By: Rabbi Loren Sykes – Director of Israel Immersives

Despite being a very small country, Israel is an endless set of natural wonders! There is beauty everywhere. While the immediate area around The Dead Sea is desolate, just a few minutes away, there are magnificent canyons with streams and waterfalls like Nahal David, where the lush greenery around the stream contrasts strongly with the brown/red/tan walls of the canyon. The deep blue color of the waters of the Kinneret or Sea of Galilee are offset by the now mostly brown hills and peaks of the Golan Heights. The urban hustle and bustle of Tel Aviv is only a short drive away from the National Park known as Ne’ot Kedumim. Just about every part of every day presents an opportunity to enjoy and admire in awe at the majesty of Israel’s natural beauty.

In addition to the natural splendor, every place you visit and every person you meet simultaneously represents a piece of the puzzle of both the ancient and modern Jewish story. Going to Tzippori in the Galilee brings teens face-to-face with the world of our ancient sages who were faced with a daunting challenge after the destruction of the Second Temple and the fall of Jerusalem, the cessation of animal sacrifice, and the end of Jewish sovereignty. In hearing about how the sages reinvented Judaism at the time so that it could survive, teens discover that we face many of the same challenges. Rabbinic answers to these challenges provide insights into their time and can inform how we respond. They also highlight the ways in which our world is different than that of the ancient rabbis and how that serves as a basis for the different choices we may make.

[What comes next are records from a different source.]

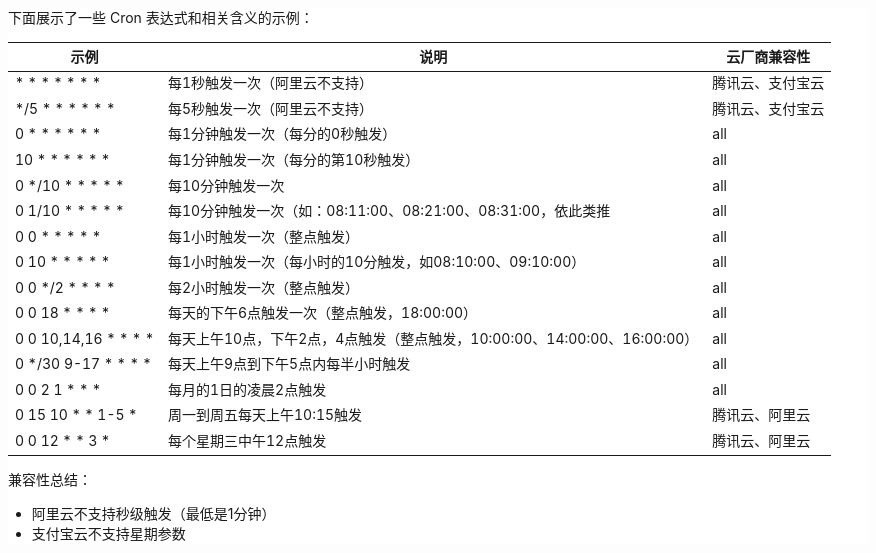 下面展示了一些 Cron 表达式和相关含义的示例：

| 示例 | 说明 | 云厂商兼容性 |
|------|------|-------------|
| * * * * * * * | 每1秒触发一次（阿里云不支持） | 腾讯云、支付宝云 |
| */5 * * * * * * | 每5秒触发一次（阿里云不支持） | 腾讯云、支付宝云 |
| 0 * * * * * * | 每1分钟触发一次（每分的0秒触发） | all |
| 10 * * * * * * | 每1分钟触发一次（每分的第10秒触发） | all |
| 0 */10 * * * * * | 每10分钟触发一次 | all |
| 0 1/10 * * * * * | 每10分钟触发一次（如：08:11:00、08:21:00、08:31:00，依此类推 | all |
| 0 0 * * * * * | 每1小时触发一次（整点触发） | all |
| 0 10 * * * * * | 每1小时触发一次（每小时的10分触发，如08:10:00、09:10:00） | all |
| 0 0 */2 * * * * | 每2小时触发一次（整点触发） | all |
| 0 0 18 * * * * | 每天的下午6点触发一次（整点触发，18:00:00） | all |
| 0 0 10,14,16 * * * * | 每天上午10点，下午2点，4点触发（整点触发，10:00:00、14:00:00、16:00:00） | all |
| 0 */30 9-17 * * * * | 每天上午9点到下午5点内每半小时触发 | all |
| 0 0 2 1 * * * | 每月的1日的凌晨2点触发 | all |
| 0 15 10 * * 1-5 * | 周一到周五每天上午10:15触发 | 腾讯云、阿里云 |
| 0 0 12 * * 3 * | 每个星期三中午12点触发 | 腾讯云、阿里云 |

兼容性总结：
- 阿里云不支持秒级触发（最低是1分钟）
- 支付宝云不支持星期参数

Leaving Tzippori and visiting the Kinneret Cemetery located on the shores of the Sea of Galilee brings you forward several thousand years in just a few minutes. Many of the early Halutzim, pioneers, those who established the first kibbutzim, people who made 2,000 plus years of The Hope to return to Israel into a reality, are buried here. Walking between the headstones, teens meet two of the most important and powerful female Jewish poets of the modern era, Rachel and Naomi Shemer, who wrote about the challenges, the beauty, and the spirituality associated with the modern Land, People, and State of Israel.

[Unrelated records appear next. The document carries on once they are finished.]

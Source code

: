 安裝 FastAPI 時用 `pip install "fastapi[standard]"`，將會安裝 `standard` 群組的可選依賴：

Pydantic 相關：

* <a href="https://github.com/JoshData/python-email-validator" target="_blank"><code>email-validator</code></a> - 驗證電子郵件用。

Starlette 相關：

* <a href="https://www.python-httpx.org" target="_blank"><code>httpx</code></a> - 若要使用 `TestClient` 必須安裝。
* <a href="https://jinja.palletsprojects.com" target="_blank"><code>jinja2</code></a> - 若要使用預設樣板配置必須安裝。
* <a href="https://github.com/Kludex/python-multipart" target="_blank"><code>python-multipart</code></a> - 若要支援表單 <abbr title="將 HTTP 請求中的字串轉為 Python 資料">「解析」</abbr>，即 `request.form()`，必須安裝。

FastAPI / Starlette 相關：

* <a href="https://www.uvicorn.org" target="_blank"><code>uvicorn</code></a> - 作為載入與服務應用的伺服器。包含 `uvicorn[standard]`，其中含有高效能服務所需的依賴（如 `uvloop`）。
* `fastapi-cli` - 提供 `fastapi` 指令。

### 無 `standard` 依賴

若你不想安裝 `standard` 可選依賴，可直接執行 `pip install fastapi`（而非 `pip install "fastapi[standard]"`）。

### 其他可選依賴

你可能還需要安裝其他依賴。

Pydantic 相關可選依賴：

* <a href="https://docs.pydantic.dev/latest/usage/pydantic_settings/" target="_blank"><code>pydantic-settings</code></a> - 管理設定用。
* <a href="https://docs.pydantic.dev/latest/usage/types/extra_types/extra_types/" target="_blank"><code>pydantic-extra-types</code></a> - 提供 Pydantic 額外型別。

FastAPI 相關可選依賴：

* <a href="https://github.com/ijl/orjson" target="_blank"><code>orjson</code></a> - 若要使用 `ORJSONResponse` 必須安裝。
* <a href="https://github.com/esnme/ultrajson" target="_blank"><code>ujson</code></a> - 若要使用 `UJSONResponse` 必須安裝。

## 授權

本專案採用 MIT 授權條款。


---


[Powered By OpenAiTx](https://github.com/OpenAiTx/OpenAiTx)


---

Teens can spend hours in the Old City of Jerusalem, learning about the archaeological digs at the Southern part of the Kotel and visiting the Church of the Holy Sepulchre and then travel outside the ancient walls and visit the offices of Lightricks, an award-winning application developer, that created Facetune! In Tel Aviv, you can take a Graffiti Tour, a very colorful artform that presents everything from beauty to polemic, social commentary to straight up silliness and then see the oldest continually operating port in the Middle East, the Port of Jaffa, all in the same day.

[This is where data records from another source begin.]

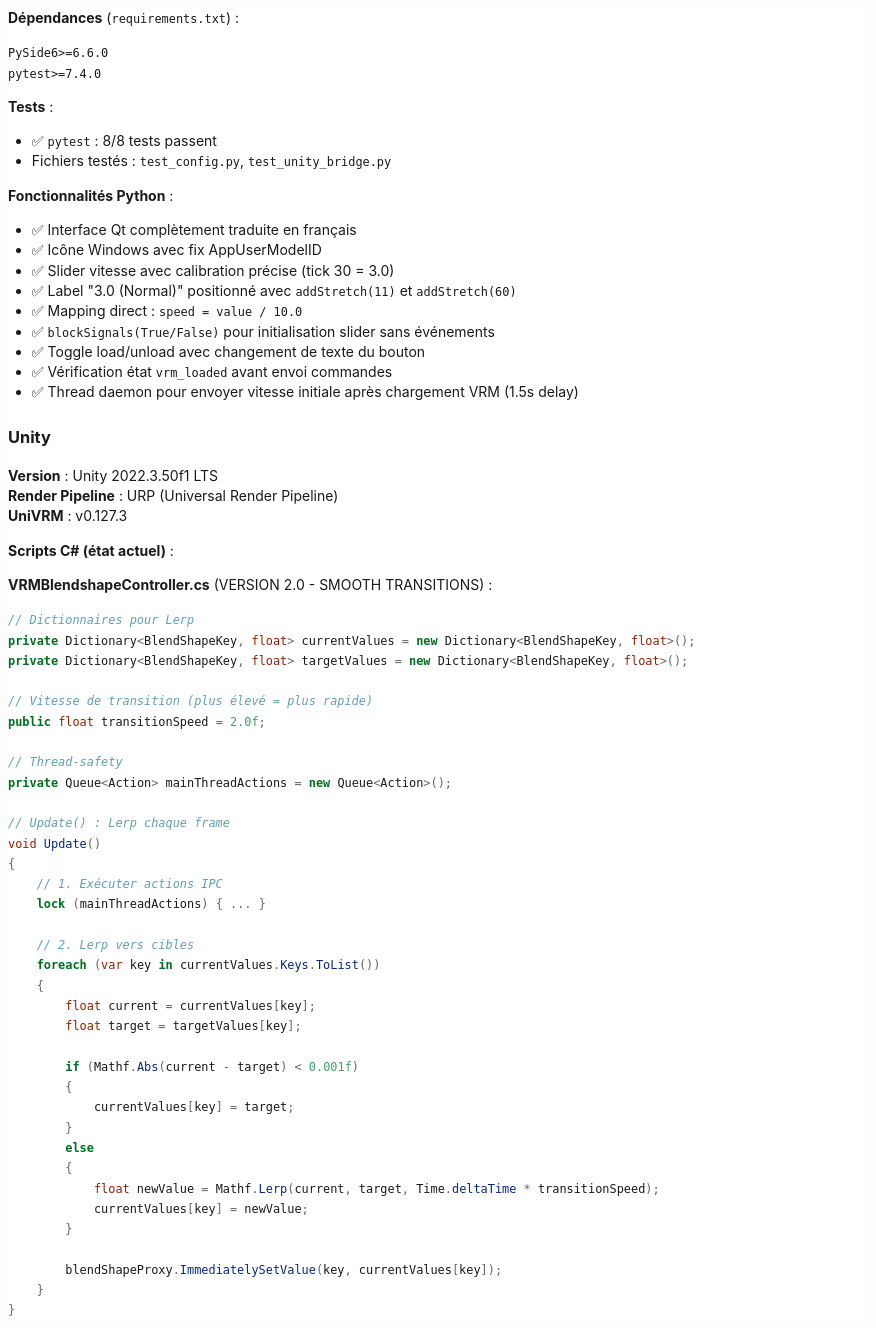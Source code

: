 **Dépendances** (`requirements.txt`) :
```
PySide6>=6.6.0
pytest>=7.4.0
```

**Tests** :
- ✅ `pytest` : 8/8 tests passent
- Fichiers testés : `test_config.py`, `test_unity_bridge.py`

**Fonctionnalités Python** :
- ✅ Interface Qt complètement traduite en français
- ✅ Icône Windows avec fix AppUserModelID
- ✅ Slider vitesse avec calibration précise (tick 30 = 3.0)
- ✅ Label "3.0 (Normal)" positionné avec `addStretch(11)` et `addStretch(60)`
- ✅ Mapping direct : `speed = value / 10.0`
- ✅ `blockSignals(True/False)` pour initialisation slider sans événements
- ✅ Toggle load/unload avec changement de texte du bouton
- ✅ Vérification état `vrm_loaded` avant envoi commandes
- ✅ Thread daemon pour envoyer vitesse initiale après chargement VRM (1.5s delay)

### Unity

**Version** : Unity 2022.3.50f1 LTS  
**Render Pipeline** : URP (Universal Render Pipeline)  
**UniVRM** : v0.127.3

**Scripts C# (état actuel)** :

**VRMBlendshapeController.cs** (VERSION 2.0 - SMOOTH TRANSITIONS) :
```csharp
// Dictionnaires pour Lerp
private Dictionary<BlendShapeKey, float> currentValues = new Dictionary<BlendShapeKey, float>();
private Dictionary<BlendShapeKey, float> targetValues = new Dictionary<BlendShapeKey, float>();

// Vitesse de transition (plus élevé = plus rapide)
public float transitionSpeed = 2.0f;

// Thread-safety
private Queue<Action> mainThreadActions = new Queue<Action>();

// Update() : Lerp chaque frame
void Update()
{
    // 1. Exécuter actions IPC
    lock (mainThreadActions) { ... }
    
    // 2. Lerp vers cibles
    foreach (var key in currentValues.Keys.ToList())
    {
        float current = currentValues[key];
        float target = targetValues[key];
        
        if (Mathf.Abs(current - target) < 0.001f)
        {
            currentValues[key] = target;
        }
        else
        {
            float newValue = Mathf.Lerp(current, target, Time.deltaTime * transitionSpeed);
            currentValues[key] = newValue;
        }
        
        blendShapeProxy.ImmediatelySetValue(key, currentValues[key]);
    }
}
```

At the end of this week’s Torah Portion, Balak, the prophet Bilaam ben Be’Or, who was tasked by the King of Moab, Balak, with cursing the Israelites, fails at his task. Instead, he opens his mouth an says these famous words, Mah Tovu Ohalekha Ya’akov…:

How goodly are your tents, O Jacob, and your tabernacles, O Israel! Like winding brooks, like gardens by the river’s side, as aloes which the Lord planted, and like cedar trees beside the waters…

 Numbers 23:5-6

This week, NFTY in Israel participants wandered throughout the country, saw the wonders, heard about the challenges, and saw the ancient and modern, sometimes one just a few minutes after the other. They can bear witness to just how good, beautiful, stark, rich, inspiring and confusing this place can is and can celebrate its diversity on the natural, social, intellectual, and spiritual planes. This is approach to Israel education and acquaintance is one of the things that make a NFTY in Israel Summer a unique experience.

Shabbat Shalom.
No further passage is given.